Di particolare rilievo è la rappresentazione del reticolo idrografico, ancora oggi utilizzata per individuare corsi d’acqua scomparsi o tombinati. La carta registra inoltre elementi puntuali di grande interesse storico, come il cimitero dei colerici del 1835, situato sulla sponda sinistra del Bisagno nei pressi di Borgo Incrociati.

Non mancano imperfezioni, come alcuni toponimi riportati con grafie piemontesi, segno della provenienza culturale dell’autore.

 

La figura di Porro rimase a lungo ai margini della memoria storica. Le fonti ne restituiscono un ritratto complesso: tecnicamente geniale, ma caratterialmente difficile. Giudizi coevi lo descrivono come orgoglioso, presuntuoso e incline al conflitto. Lettere e testimonianze mostrano un progressivo isolamento nei rapporti professionali, tanto che diversi colleghi arrivarono a evitarlo. Anche Angelo Salmoiraghi, suo collaboratore nella futura officina ottica, finì per distanziarsi, scegliendo di non legare il proprio nome a quello di Porro.

 

 

La carta come strumento per leggere la città

(Massimo Malagugini)

 

La seconda parte della conferenza ha evidenziato il valore della carta di Porro come strumento di interpretazione del territorio e delle sue trasformazioni.

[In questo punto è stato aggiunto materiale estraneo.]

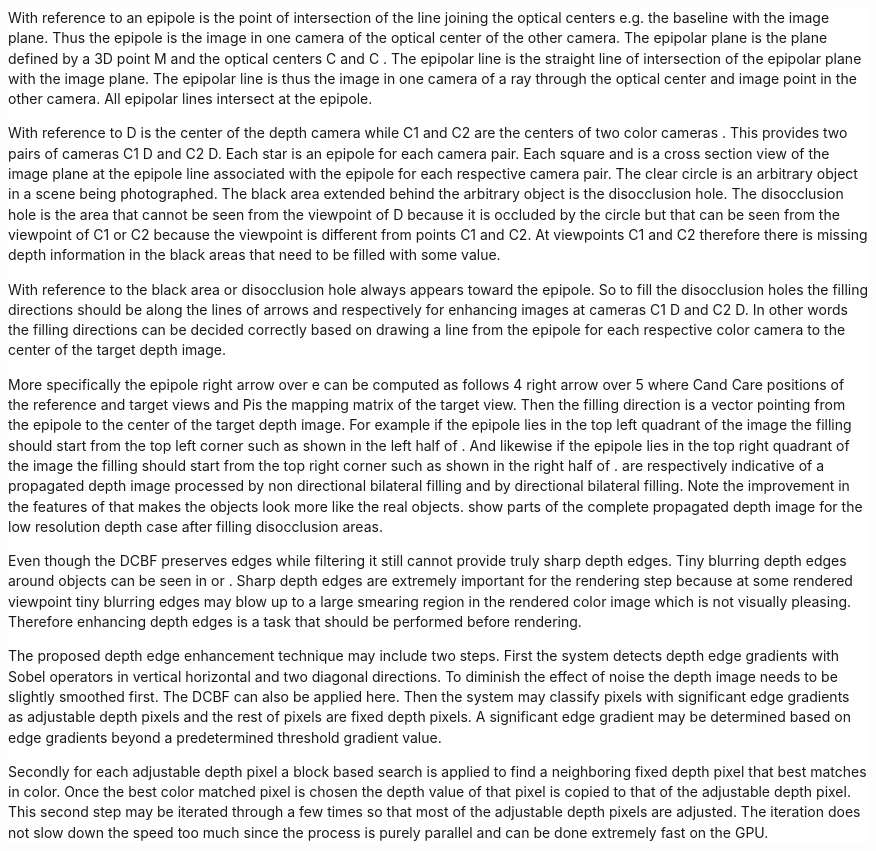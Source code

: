 With reference to an epipole is the point of intersection of the line joining the optical centers e.g. the baseline with the image plane. Thus the epipole is the image in one camera of the optical center of the other camera. The epipolar plane is the plane defined by a 3D point M and the optical centers C and C . The epipolar line is the straight line of intersection of the epipolar plane with the image plane. The epipolar line is thus the image in one camera of a ray through the optical center and image point in the other camera. All epipolar lines intersect at the epipole.

With reference to D is the center of the depth camera while C1 and C2 are the centers of two color cameras . This provides two pairs of cameras C1 D and C2 D. Each star is an epipole for each camera pair. Each square and is a cross section view of the image plane at the epipole line associated with the epipole for each respective camera pair. The clear circle is an arbitrary object in a scene being photographed. The black area extended behind the arbitrary object is the disocclusion hole. The disocclusion hole is the area that cannot be seen from the viewpoint of D because it is occluded by the circle but that can be seen from the viewpoint of C1 or C2 because the viewpoint is different from points C1 and C2. At viewpoints C1 and C2 therefore there is missing depth information in the black areas that need to be filled with some value.

With reference to the black area or disocclusion hole always appears toward the epipole. So to fill the disocclusion holes the filling directions should be along the lines of arrows and respectively for enhancing images at cameras C1 D and C2 D. In other words the filling directions can be decided correctly based on drawing a line from the epipole for each respective color camera to the center of the target depth image.

More specifically the epipole right arrow over e can be computed as follows 4 right arrow over 5 where Cand Care positions of the reference and target views and Pis the mapping matrix of the target view. Then the filling direction is a vector pointing from the epipole to the center of the target depth image. For example if the epipole lies in the top left quadrant of the image the filling should start from the top left corner such as shown in the left half of . And likewise if the epipole lies in the top right quadrant of the image the filling should start from the top right corner such as shown in the right half of . are respectively indicative of a propagated depth image processed by non directional bilateral filling and by directional bilateral filling. Note the improvement in the features of that makes the objects look more like the real objects. show parts of the complete propagated depth image for the low resolution depth case after filling disocclusion areas.

Even though the DCBF preserves edges while filtering it still cannot provide truly sharp depth edges. Tiny blurring depth edges around objects can be seen in or . Sharp depth edges are extremely important for the rendering step because at some rendered viewpoint tiny blurring edges may blow up to a large smearing region in the rendered color image which is not visually pleasing. Therefore enhancing depth edges is a task that should be performed before rendering.

The proposed depth edge enhancement technique may include two steps. First the system detects depth edge gradients with Sobel operators in vertical horizontal and two diagonal directions. To diminish the effect of noise the depth image needs to be slightly smoothed first. The DCBF can also be applied here. Then the system may classify pixels with significant edge gradients as adjustable depth pixels and the rest of pixels are fixed depth pixels. A significant edge gradient may be determined based on edge gradients beyond a predetermined threshold gradient value.

Secondly for each adjustable depth pixel a block based search is applied to find a neighboring fixed depth pixel that best matches in color. Once the best color matched pixel is chosen the depth value of that pixel is copied to that of the adjustable depth pixel. This second step may be iterated through a few times so that most of the adjustable depth pixels are adjusted. The iteration does not slow down the speed too much since the process is purely parallel and can be done extremely fast on the GPU.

Genova, definita da Petrarca nel 1358 “Signora del Mare”, si è sviluppata attraverso successive cinte murarie, culminate nelle mura seicentesche avviate nel 1626, che racchiudevano circa 903 ettari e si estendevano per circa 20 chilometri lungo i crinali montani, collegando elementi strategici come la Lanterna e il sistema dei forti.

 

La carta di Porro si colloca in un momento cruciale: tra il 1835 e il 1838, immediatamente prima delle grandi trasformazioni ottocentesche. Essa restituisce una città ancora sostanzialmente medievale: il centro storico intatto, la viabilità storica leggibile, spazi come l’Acquasola già presenti ma inseriti in un tessuto urbano non ancora alterato dagli interventi successivi.

 

Attraverso la sovrapposizione con la cartografia attuale emerge un dato sorprendente: la perfetta corrispondenza tra rilievo storico e territorio contemporaneo. Le curve di livello, con intervalli di circa dieci metri (resi graficamente con spessori di pochi millimetri), consentono una lettura estremamente precisa dell’orografia.

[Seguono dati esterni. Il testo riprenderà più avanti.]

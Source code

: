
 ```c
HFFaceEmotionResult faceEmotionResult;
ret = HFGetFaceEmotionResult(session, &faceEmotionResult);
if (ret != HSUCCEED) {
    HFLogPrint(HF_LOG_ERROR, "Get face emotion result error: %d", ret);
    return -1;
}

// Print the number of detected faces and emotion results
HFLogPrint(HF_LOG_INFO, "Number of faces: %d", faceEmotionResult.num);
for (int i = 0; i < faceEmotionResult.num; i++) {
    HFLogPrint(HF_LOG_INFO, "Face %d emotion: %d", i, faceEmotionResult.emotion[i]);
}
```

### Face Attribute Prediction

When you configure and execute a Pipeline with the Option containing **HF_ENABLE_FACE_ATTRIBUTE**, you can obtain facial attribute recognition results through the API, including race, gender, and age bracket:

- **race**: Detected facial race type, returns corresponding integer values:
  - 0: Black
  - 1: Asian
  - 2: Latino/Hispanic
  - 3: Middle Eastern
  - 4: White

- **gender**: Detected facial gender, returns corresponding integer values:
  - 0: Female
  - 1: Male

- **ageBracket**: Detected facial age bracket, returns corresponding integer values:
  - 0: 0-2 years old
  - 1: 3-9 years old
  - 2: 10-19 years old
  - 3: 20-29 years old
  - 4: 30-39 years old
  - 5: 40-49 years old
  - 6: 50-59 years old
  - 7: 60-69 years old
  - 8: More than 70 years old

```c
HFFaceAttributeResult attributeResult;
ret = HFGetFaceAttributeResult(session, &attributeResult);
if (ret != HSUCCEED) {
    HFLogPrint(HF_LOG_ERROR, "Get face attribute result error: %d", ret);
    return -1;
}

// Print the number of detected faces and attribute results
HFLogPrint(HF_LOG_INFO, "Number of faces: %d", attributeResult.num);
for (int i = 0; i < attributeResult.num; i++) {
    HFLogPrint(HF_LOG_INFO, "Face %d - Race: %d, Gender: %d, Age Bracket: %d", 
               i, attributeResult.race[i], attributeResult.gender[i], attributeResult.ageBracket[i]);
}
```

Questo ha permesso la costruzione di modelli tridimensionali del territorio, nei quali sono stati ricollocati edifici, campanili e punti di riferimento identificati nella carta. Tali modelli rendono evidente come la morfologia abbia guidato storicamente le scelte insediative.

 

Un esempio significativo è quello della via Aurelia, il cui tracciato storico risulta perfettamente coerente con l’andamento naturale del terreno, a differenza delle infrastrutture moderne come corso Europa, che hanno tagliato trasversalmente le antiche crêuze alterando profondamente il paesaggio.

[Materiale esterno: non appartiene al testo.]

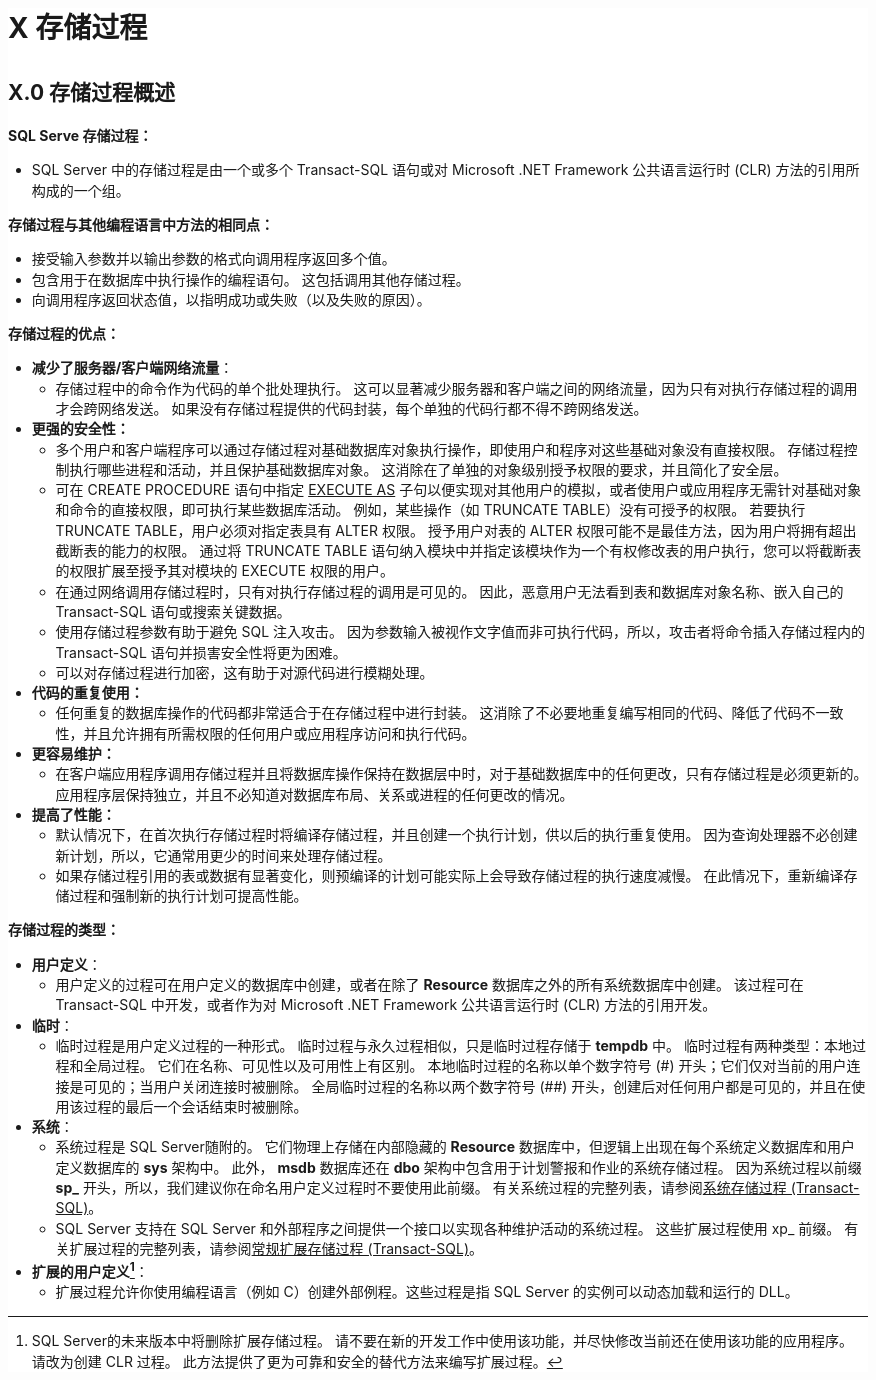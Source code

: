 # X	存储过程

## X.0	存储过程概述

**SQL Serve 存储过程：**

- SQL Server 中的存储过程是由一个或多个 Transact-SQL 语句或对 Microsoft .NET Framework 公共语言运行时 (CLR) 方法的引用所构成的一个组。

**存储过程与其他编程语言中方法的相同点：**

- 接受输入参数并以输出参数的格式向调用程序返回多个值。
- 包含用于在数据库中执行操作的编程语句。 这包括调用其他存储过程。
- 向调用程序返回状态值，以指明成功或失败（以及失败的原因）。

**存储过程的优点：**

- **减少了服务器/客户端网络流量**：
  - 存储过程中的命令作为代码的单个批处理执行。 这可以显著减少服务器和客户端之间的网络流量，因为只有对执行存储过程的调用才会跨网络发送。 如果没有存储过程提供的代码封装，每个单独的代码行都不得不跨网络发送。
- **更强的安全性：**
  - 多个用户和客户端程序可以通过存储过程对基础数据库对象执行操作，即使用户和程序对这些基础对象没有直接权限。 存储过程控制执行哪些进程和活动，并且保护基础数据库对象。 这消除在了单独的对象级别授予权限的要求，并且简化了安全层。
  - 可在 CREATE PROCEDURE 语句中指定 [EXECUTE AS](https://docs.microsoft.com/zh-cn/sql/t-sql/statements/execute-as-clause-transact-sql?view=sql-server-ver15) 子句以便实现对其他用户的模拟，或者使用户或应用程序无需针对基础对象和命令的直接权限，即可执行某些数据库活动。 例如，某些操作（如 TRUNCATE TABLE）没有可授予的权限。 若要执行 TRUNCATE TABLE，用户必须对指定表具有 ALTER 权限。 授予用户对表的 ALTER 权限可能不是最佳方法，因为用户将拥有超出截断表的能力的权限。 通过将 TRUNCATE TABLE 语句纳入模块中并指定该模块作为一个有权修改表的用户执行，您可以将截断表的权限扩展至授予其对模块的 EXECUTE 权限的用户。
  - 在通过网络调用存储过程时，只有对执行存储过程的调用是可见的。 因此，恶意用户无法看到表和数据库对象名称、嵌入自己的 Transact-SQL 语句或搜索关键数据。
  - 使用存储过程参数有助于避免 SQL 注入攻击。 因为参数输入被视作文字值而非可执行代码，所以，攻击者将命令插入存储过程内的 Transact-SQL 语句并损害安全性将更为困难。
  - 可以对存储过程进行加密，这有助于对源代码进行模糊处理。
- **代码的重复使用：**
  - 任何重复的数据库操作的代码都非常适合于在存储过程中进行封装。 这消除了不必要地重复编写相同的代码、降低了代码不一致性，并且允许拥有所需权限的任何用户或应用程序访问和执行代码。
- **更容易维护：**
  - 在客户端应用程序调用存储过程并且将数据库操作保持在数据层中时，对于基础数据库中的任何更改，只有存储过程是必须更新的。 应用程序层保持独立，并且不必知道对数据库布局、关系或进程的任何更改的情况。
- **提高了性能：**
  - 默认情况下，在首次执行存储过程时将编译存储过程，并且创建一个执行计划，供以后的执行重复使用。 因为查询处理器不必创建新计划，所以，它通常用更少的时间来处理存储过程。
  - 如果存储过程引用的表或数据有显著变化，则预编译的计划可能实际上会导致存储过程的执行速度减慢。 在此情况下，重新编译存储过程和强制新的执行计划可提高性能。

**存储过程的类型：**

- **用户定义**：
  - 用户定义的过程可在用户定义的数据库中创建，或者在除了 **Resource** 数据库之外的所有系统数据库中创建。 该过程可在 Transact-SQL 中开发，或者作为对 Microsoft .NET Framework 公共语言运行时 (CLR) 方法的引用开发。
- **临时**：
  - 临时过程是用户定义过程的一种形式。 临时过程与永久过程相似，只是临时过程存储于 **tempdb** 中。 临时过程有两种类型：本地过程和全局过程。 它们在名称、可见性以及可用性上有区别。 本地临时过程的名称以单个数字符号 (#) 开头；它们仅对当前的用户连接是可见的；当用户关闭连接时被删除。 全局临时过程的名称以两个数字符号 (##) 开头，创建后对任何用户都是可见的，并且在使用该过程的最后一个会话结束时被删除。
- **系统**：
  - 系统过程是 SQL Server随附的。 它们物理上存储在内部隐藏的 **Resource** 数据库中，但逻辑上出现在每个系统定义数据库和用户定义数据库的 **sys** 架构中。 此外， **msdb** 数据库还在 **dbo** 架构中包含用于计划警报和作业的系统存储过程。 因为系统过程以前缀 **sp_** 开头，所以，我们建议你在命名用户定义过程时不要使用此前缀。 有关系统过程的完整列表，请参阅[系统存储过程 (Transact-SQL)](https://docs.microsoft.com/zh-cn/sql/relational-databases/system-stored-procedures/system-stored-procedures-transact-sql?view=sql-server-ver15)。
  - SQL Server 支持在 SQL Server 和外部程序之间提供一个接口以实现各种维护活动的系统过程。 这些扩展过程使用 xp_ 前缀。 有关扩展过程的完整列表，请参阅[常规扩展存储过程 (Transact-SQL)](https://docs.microsoft.com/zh-cn/sql/relational-databases/system-stored-procedures/general-extended-stored-procedures-transact-sql?view=sql-server-ver15)。
- **扩展的用户定义[^1]**：
  - 扩展过程允许你使用编程语言（例如 C）创建外部例程。这些过程是指 SQL Server 的实例可以动态加载和运行的 DLL。


[^1]: SQL Server的未来版本中将删除扩展存储过程。 请不要在新的开发工作中使用该功能，并尽快修改当前还在使用该功能的应用程序。 请改为创建 CLR 过程。 此方法提供了更为可靠和安全的替代方法来编写扩展过程。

Analogamente, l’analisi dell’area di Cornigliano, un tempo caratterizzata da una quarantina di ville rinascimentali affacciate su un paesaggio agricolo continuo fino al mare, mostra come la costruzione della ferrovia e lo sviluppo urbano abbiano trasformato radicalmente il rapporto tra edifici e territorio. Le ville esistono ancora, ma inserite in un tessuto completamente diverso.

 

La sovrapposizione tra cartografia storica e attuale consente inoltre di individuare corsi d’acqua oggi scomparsi e di ricostruire la struttura originaria del territorio, fornendo uno strumento di conoscenza utile anche per il presente.

Il lavoro condotto a partire dalla carta di Porro dimostra come la cartografia storica possa diventare base per processi di analisi avanzata e per la progettazione consapevole del futuro urbano.